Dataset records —
--- START ---

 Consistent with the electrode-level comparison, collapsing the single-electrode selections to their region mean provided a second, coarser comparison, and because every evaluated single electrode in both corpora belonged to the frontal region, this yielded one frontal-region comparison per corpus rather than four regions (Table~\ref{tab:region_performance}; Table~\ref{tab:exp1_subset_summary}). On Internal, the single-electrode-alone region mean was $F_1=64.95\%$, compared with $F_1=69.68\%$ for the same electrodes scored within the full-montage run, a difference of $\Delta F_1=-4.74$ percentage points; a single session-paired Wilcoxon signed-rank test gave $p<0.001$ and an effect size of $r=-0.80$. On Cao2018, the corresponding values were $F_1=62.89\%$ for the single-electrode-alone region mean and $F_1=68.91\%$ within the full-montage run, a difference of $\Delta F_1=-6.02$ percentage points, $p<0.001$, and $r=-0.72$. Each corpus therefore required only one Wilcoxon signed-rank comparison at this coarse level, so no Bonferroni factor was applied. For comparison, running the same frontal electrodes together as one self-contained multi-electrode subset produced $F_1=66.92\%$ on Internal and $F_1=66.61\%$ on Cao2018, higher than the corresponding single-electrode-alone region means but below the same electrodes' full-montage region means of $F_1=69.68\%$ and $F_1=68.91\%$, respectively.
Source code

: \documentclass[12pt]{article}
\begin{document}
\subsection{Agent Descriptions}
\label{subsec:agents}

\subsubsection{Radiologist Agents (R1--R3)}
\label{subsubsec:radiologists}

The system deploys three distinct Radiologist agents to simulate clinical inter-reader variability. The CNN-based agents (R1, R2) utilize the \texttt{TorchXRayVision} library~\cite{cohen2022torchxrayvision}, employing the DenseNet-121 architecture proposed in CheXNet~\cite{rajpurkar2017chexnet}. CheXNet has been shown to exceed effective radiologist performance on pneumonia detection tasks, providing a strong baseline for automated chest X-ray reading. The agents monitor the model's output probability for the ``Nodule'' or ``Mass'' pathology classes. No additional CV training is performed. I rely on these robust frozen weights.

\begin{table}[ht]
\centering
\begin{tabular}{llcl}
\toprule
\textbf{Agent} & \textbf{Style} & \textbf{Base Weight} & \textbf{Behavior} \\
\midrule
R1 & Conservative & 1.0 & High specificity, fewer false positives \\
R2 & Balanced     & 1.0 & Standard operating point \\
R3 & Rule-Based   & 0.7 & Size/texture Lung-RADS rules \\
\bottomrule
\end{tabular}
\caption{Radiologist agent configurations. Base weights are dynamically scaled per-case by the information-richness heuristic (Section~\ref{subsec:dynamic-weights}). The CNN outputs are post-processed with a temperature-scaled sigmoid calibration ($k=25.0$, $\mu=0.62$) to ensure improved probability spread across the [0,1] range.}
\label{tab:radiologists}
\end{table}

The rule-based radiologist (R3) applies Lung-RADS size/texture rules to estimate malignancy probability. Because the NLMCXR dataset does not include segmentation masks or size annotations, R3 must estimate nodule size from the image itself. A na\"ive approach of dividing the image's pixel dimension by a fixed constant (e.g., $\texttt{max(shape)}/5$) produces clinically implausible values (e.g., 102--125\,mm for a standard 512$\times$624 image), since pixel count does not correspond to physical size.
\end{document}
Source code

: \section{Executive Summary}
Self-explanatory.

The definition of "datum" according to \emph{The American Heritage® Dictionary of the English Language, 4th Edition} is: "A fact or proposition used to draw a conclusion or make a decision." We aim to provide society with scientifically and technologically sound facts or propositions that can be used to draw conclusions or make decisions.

--- END ---

What to work on — Among the lines above, count those containing "label" and give only that count.

Answer to the exercise — 3